How toys stopped being about play and became mainly about collecting

Full-text audio version of this essay.

In 2010, venture capitalist Chris Dixon wrote a blog post that sought to explain why the multimillion-dollar businesses that once dominated the consumer web at the turn of the millennium — companies like AOL or AltaVista — had been displaced in a single decade by the likes of Facebook and Google. The answer, he argued, was not that the older companies were complacent or stupid. Rather, “the reason big new things sneak by incumbents is that the next big thing always starts out being dismissed as a ‘toy.’”

By this he meant that when disruptive technologies first emerge, vendors and consumers often overlook their novel utilities, since their assumptions about use and value are still framed by old paradigms.
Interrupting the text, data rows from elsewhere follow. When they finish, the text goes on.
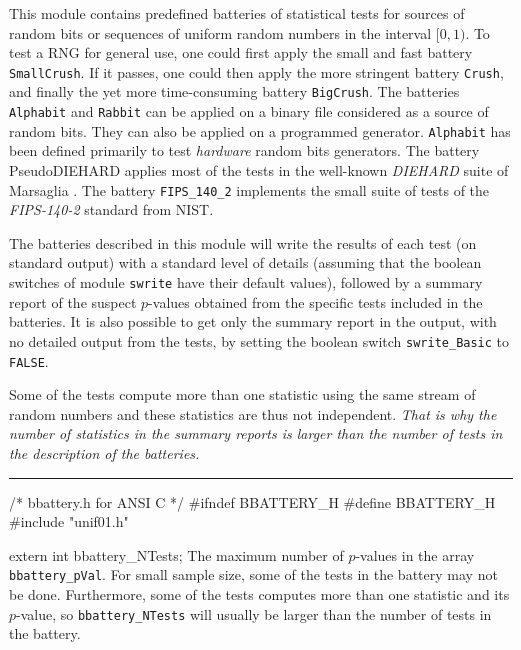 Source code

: 
This module contains predefined batteries of statistical tests for
sources of random bits or sequences of uniform random numbers in 
the interval $[0, 1)$.
To test a RNG for general use, one could first apply the 
small and fast battery {\tt SmallCrush}.
If it passes, one could then apply the more stringent battery 
{\tt Crush}, and finally the yet more time-consuming 
battery {\tt BigCrush}.
The batteries {\tt Alphabit} and {\tt Rabbit} can be applied on a binary
file considered as a source of random bits. They can also be applied
on a programmed generator.  {\tt Alphabit} has been defined primarily to test
{\it hardware} random bits generators.
The battery {PseudoDIEHARD} applies most of the tests in 
the well-known {\it DIEHARD\/} suite of Marsaglia \cite{rMAR96b}.
The battery {\tt FIPS\_140\_2} implements the small suite of tests
of the {\it FIPS-140-2} standard from NIST.

The batteries described in this module  will write the results of each test
(on standard output) with a standard level of details (assuming that the
 boolean switches of module {\tt swrite} have their default values), 
followed by a summary  report of the suspect $p$-values obtained from the
 specific tests included in the batteries. 
It is also possible to get only the summary report in the output, 
with no detailed output from the tests, 
by setting the boolean switch {\tt swrite\_Basic} to {\tt FALSE}.

Some of the tests compute more than one statistic using the same stream of 
random numbers and these statistics are thus not independent.
\emph{That is why the number of statistics in the summary reports is larger than 
the number of tests in the description of the batteries.}

\bigskip
\hrule
\code\hide
/* bbattery.h for ANSI C */
#ifndef BBATTERY_H
#define BBATTERY_H
\endhide
#include "unif01.h"


extern int bbattery_NTests;   
\endcode
  \tab The maximum number of $p$-values in the array {\tt bbattery\_pVal}.
  For small sample size, some of the tests in the battery may not be done.
  Furthermore, some of the tests computes more than one statistic and
  its $p$-value, so {\tt bbattery\_NTests} will usually be larger than
  the number of tests in the battery.
  \endtab
\code


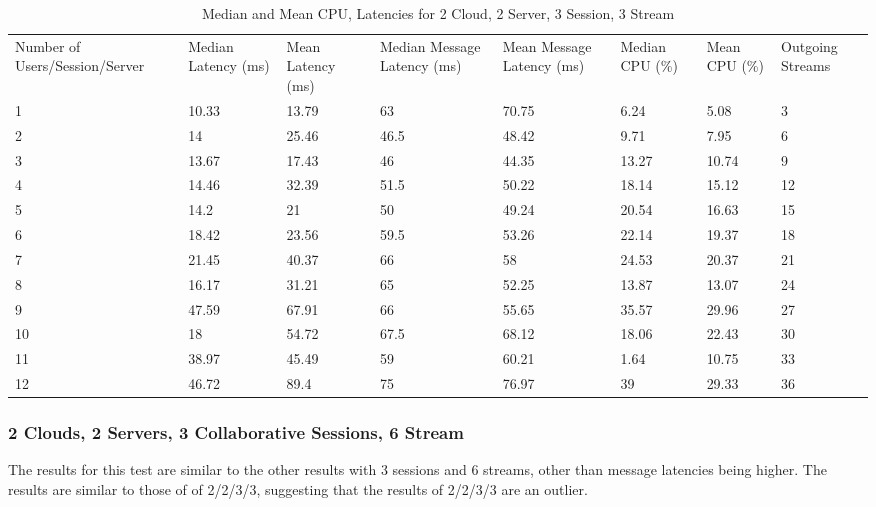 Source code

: \begin{table}
\caption{Median and Mean CPU, Latencies for 2 Cloud, 2 Server, 3 Session, 3 Stream}
\label{table:2cld_2serv_3sess_3str}
\begin{tabu} to\linewidth{|X[c]|X[c]|X[c]|X[c]|X[c]|X[c]|X[c]|X[c]|}
\everyrow{\hline}
\hline
Number of Users/Session/Server & Median Latency (ms) & Mean Latency (ms) & Median Message Latency (ms) & Mean Message Latency (ms) & Median CPU (\%) & Mean CPU (\%) & Outgoing Streams\\
1 & 10.33 & 13.79 & 63 & 70.75 & 6.24 & 5.08 & 3 \\
2 & 14 & 25.46 & 46.5 & 48.42 & 9.71 & 7.95 & 6 \\
3 & 13.67 & 17.43 & 46 & 44.35 & 13.27 & 10.74 & 9 \\
4 & 14.46 & 32.39 & 51.5 & 50.22 & 18.14 & 15.12 & 12 \\
5 & 14.2 & 21 & 50 & 49.24 & 20.54 & 16.63 & 15 \\
6 & 18.42 & 23.56 & 59.5 & 53.26 & 22.14 & 19.37 & 18 \\
7 & 21.45 & 40.37 & 66 & 58 & 24.53 & 20.37 & 21 \\
8 & 16.17 & 31.21 & 65 & 52.25 & 13.87 & 13.07 & 24 \\
9 & 47.59 & 67.91 & 66 & 55.65 & 35.57 & 29.96 & 27 \\
10 & 18 & 54.72 & 67.5 & 68.12 & 18.06 & 22.43 & 30 \\
11 & 38.97 & 45.49 & 59 & 60.21 & 1.64 & 10.75 & 33 \\
12 & 46.72 & 89.4 & 75 & 76.97 & 39 & 29.33 & 36 \\
\end{tabu}
\end{table}


\clearpage\subsubsection{2 Clouds, 2 Servers, 3 Collaborative Sessions, 6 Stream}

The results for this test are similar to the other results with 3 sessions and 6 streams, other than message latencies being higher. The results are similar to those of of 2/2/3/3, suggesting that the results of 2/2/3/3 are an outlier.

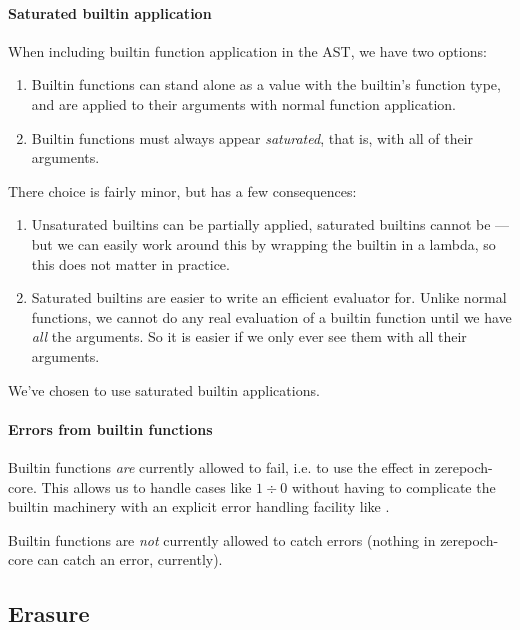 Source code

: \paragraph{Saturated builtin application}

When including builtin function application in the AST, we have two options:
\begin{enumerate}
\item
  Builtin functions can stand alone as a value with the builtin's function type, and are applied to their arguments with normal function application.
\item
  Builtin functions must always appear \emph{saturated}, that is, with all of their arguments.
\end{enumerate}

There choice is fairly minor, but has a few consequences:
\begin{enumerate}
\item
  Unsaturated builtins can be partially applied, saturated builtins cannot be --- but we can easily work around this by wrapping the builtin in a lambda, so this does not matter in practice.
\item
  Saturated builtins are easier to write an efficient evaluator for.
  Unlike normal functions, we cannot do any real evaluation of a builtin function until we have \emph{all} the arguments.
  So it is easier if we only ever see them with all their arguments.
\end{enumerate}

We've chosen to use saturated builtin applications.

\paragraph{Errors from builtin functions}

Builtin functions \emph{are} currently allowed to fail, i.e. to use the  effect in \gls{zerepoch-core}.
This allows us to handle cases like $1 \div 0$ without having to complicate the builtin machinery with an explicit error handling facility like .

Builtin functions are \emph{not} currently allowed to catch errors (nothing in \gls{zerepoch-core} can catch an error, currently).

\subsection{Erasure}
\label{sec:erasure}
Compared with the existing tools that seem to sufficiently address consumer needs, the new tech seems trivial, redundant — a toy. In time, however, the new invention disrupts our understanding of utility itself: It creates new kinds of demand, new use cases and new satisfactions, cornering new markets and eventually turning the tables so that the old systems now seem like kids’ stuff.

The “commoditoy” refigures consumption as a continuous loop

As a theory of how particular technologies come to dominate the market, Dixon’s idea is not especially illuminating. Facebook and Google did not succeed because their competitors misunderstood what they were offering; rather they emerged victoriously from a commercial struggle with a range of companies offering similar services. But it does work as a piece of rhetorical ju-jitsu, seeming to transform any criticism into a source of strength. Every snarky takedown further proves that the target is a misunderstood visionary, being punished for peeking a little further over the horizon than their short-sighted peers. In this sense, it perhaps offers some insight into the behavior of certain Silicon Valley founders — recall Mark Zuckerberg attending a meeting with Sequoia Capital in his pajamas, for instance. In a culture where innovation is fetishized, creating the impression of being written off by the square world helps confirm your disruptive bona fides.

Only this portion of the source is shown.